Exercise details →
Would you return the lines between the one holding "5. Edit some" and the one holding "Name | Type | Description | Notes", inclusive, and only those, exactly as they stand in the listing below?

Given records →
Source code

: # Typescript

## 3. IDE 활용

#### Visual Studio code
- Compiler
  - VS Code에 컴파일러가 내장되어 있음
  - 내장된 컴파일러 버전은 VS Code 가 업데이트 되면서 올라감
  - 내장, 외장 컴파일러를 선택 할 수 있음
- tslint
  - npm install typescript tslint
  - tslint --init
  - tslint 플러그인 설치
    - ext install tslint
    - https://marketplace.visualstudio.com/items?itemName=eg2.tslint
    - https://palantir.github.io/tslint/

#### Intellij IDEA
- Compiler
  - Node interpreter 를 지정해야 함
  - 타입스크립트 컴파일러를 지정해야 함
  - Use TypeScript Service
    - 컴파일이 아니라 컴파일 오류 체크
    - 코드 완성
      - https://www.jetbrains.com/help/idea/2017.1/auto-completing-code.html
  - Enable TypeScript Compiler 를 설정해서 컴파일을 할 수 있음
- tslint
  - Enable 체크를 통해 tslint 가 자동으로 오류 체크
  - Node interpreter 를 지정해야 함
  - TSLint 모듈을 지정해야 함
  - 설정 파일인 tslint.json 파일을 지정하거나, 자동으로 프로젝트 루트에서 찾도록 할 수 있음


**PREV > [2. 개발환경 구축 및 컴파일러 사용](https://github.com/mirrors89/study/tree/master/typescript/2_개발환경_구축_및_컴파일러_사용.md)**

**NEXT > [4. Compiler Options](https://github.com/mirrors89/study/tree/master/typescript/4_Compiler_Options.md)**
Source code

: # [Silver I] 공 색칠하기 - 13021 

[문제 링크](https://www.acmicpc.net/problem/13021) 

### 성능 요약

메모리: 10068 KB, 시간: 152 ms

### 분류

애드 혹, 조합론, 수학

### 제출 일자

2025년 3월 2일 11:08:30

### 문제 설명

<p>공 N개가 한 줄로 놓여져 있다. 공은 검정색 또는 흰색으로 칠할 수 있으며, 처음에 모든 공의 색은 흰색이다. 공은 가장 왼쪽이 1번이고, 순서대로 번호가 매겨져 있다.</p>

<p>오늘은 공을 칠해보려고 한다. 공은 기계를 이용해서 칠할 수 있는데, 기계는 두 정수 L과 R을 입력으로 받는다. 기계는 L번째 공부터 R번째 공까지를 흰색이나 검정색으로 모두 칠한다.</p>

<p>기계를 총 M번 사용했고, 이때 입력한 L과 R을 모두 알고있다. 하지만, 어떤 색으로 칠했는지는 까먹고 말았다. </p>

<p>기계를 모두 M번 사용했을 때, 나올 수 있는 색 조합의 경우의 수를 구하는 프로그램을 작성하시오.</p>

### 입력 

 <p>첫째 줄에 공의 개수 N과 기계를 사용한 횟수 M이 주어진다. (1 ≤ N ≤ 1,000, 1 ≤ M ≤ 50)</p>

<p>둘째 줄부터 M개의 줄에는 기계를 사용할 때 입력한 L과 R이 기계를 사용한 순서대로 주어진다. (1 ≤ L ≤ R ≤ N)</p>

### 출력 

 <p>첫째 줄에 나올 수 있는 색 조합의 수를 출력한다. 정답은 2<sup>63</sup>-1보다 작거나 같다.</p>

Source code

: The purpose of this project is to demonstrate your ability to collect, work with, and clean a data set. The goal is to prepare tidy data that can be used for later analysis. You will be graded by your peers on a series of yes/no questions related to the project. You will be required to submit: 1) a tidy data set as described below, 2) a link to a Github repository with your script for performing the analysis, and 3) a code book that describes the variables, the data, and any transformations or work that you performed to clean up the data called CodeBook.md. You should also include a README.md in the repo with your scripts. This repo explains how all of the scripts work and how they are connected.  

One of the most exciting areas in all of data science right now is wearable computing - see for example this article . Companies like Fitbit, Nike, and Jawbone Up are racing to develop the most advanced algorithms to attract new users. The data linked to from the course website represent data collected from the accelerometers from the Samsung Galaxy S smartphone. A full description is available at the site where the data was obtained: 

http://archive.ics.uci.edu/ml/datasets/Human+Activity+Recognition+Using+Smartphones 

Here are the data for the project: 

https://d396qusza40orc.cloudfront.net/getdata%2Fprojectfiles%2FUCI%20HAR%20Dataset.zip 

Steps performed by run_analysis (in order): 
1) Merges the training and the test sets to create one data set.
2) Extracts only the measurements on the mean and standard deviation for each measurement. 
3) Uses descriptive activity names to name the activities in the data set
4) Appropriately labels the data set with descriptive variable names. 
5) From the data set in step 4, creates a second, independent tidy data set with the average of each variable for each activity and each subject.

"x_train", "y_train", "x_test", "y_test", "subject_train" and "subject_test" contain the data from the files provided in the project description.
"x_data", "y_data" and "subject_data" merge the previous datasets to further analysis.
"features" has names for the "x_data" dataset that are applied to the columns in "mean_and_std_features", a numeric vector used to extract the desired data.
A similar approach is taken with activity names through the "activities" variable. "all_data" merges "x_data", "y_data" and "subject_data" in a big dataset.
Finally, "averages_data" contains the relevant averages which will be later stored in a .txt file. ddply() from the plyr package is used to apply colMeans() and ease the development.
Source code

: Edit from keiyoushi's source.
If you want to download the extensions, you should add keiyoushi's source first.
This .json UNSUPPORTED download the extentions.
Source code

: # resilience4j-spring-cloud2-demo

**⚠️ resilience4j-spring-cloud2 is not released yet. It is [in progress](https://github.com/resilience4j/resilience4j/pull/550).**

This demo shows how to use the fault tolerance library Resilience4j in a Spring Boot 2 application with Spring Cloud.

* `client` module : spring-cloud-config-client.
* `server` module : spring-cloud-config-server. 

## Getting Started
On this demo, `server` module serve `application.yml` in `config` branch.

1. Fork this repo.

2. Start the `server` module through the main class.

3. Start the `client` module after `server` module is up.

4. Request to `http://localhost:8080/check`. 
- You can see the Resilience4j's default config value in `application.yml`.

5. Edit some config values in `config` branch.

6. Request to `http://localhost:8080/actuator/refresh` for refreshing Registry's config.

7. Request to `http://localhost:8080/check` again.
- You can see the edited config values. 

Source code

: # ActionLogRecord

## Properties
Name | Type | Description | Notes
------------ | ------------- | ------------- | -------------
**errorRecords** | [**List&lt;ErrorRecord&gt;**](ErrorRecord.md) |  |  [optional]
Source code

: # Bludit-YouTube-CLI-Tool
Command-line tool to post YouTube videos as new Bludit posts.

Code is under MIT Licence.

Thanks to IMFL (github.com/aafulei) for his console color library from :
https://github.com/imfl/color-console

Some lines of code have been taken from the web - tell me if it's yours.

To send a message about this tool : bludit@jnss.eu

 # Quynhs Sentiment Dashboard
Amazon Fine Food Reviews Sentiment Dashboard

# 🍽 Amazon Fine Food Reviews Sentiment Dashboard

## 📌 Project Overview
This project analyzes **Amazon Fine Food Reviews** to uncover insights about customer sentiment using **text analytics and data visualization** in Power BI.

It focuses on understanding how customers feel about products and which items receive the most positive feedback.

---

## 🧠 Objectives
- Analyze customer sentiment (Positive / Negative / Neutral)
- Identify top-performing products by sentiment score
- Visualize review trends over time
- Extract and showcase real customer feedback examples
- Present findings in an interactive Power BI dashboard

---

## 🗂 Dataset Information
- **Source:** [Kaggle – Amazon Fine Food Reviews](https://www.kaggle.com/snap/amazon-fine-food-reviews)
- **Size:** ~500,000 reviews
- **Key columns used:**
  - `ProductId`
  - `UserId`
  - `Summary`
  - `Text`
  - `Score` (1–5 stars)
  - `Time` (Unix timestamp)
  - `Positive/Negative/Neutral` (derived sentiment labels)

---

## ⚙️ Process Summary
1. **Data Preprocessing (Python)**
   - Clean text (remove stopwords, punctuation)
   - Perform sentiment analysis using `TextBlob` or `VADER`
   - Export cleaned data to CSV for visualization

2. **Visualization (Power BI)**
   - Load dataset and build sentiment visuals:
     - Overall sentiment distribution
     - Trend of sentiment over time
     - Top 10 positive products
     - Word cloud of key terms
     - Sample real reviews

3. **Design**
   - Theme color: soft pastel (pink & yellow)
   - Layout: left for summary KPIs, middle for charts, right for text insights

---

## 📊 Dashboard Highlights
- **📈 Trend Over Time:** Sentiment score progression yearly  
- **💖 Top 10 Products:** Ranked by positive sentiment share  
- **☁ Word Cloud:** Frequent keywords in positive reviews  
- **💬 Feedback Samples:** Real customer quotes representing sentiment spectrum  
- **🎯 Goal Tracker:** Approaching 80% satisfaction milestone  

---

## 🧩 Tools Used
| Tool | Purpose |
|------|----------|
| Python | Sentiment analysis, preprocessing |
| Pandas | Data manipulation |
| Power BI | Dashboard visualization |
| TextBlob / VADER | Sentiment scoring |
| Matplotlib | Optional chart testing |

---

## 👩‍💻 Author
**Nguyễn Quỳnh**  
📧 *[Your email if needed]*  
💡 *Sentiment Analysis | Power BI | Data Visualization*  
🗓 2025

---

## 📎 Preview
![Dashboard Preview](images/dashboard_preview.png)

Solved exercise →
5. Edit some config values in `config` branch.

6. Request to `http://localhost:8080/actuator/refresh` for refreshing Registry's config.

7. Request to `http://localhost:8080/check` again.
- You can see the edited config values. 

Source code

: # ActionLogRecord

## Properties
Name | Type | Description | Notes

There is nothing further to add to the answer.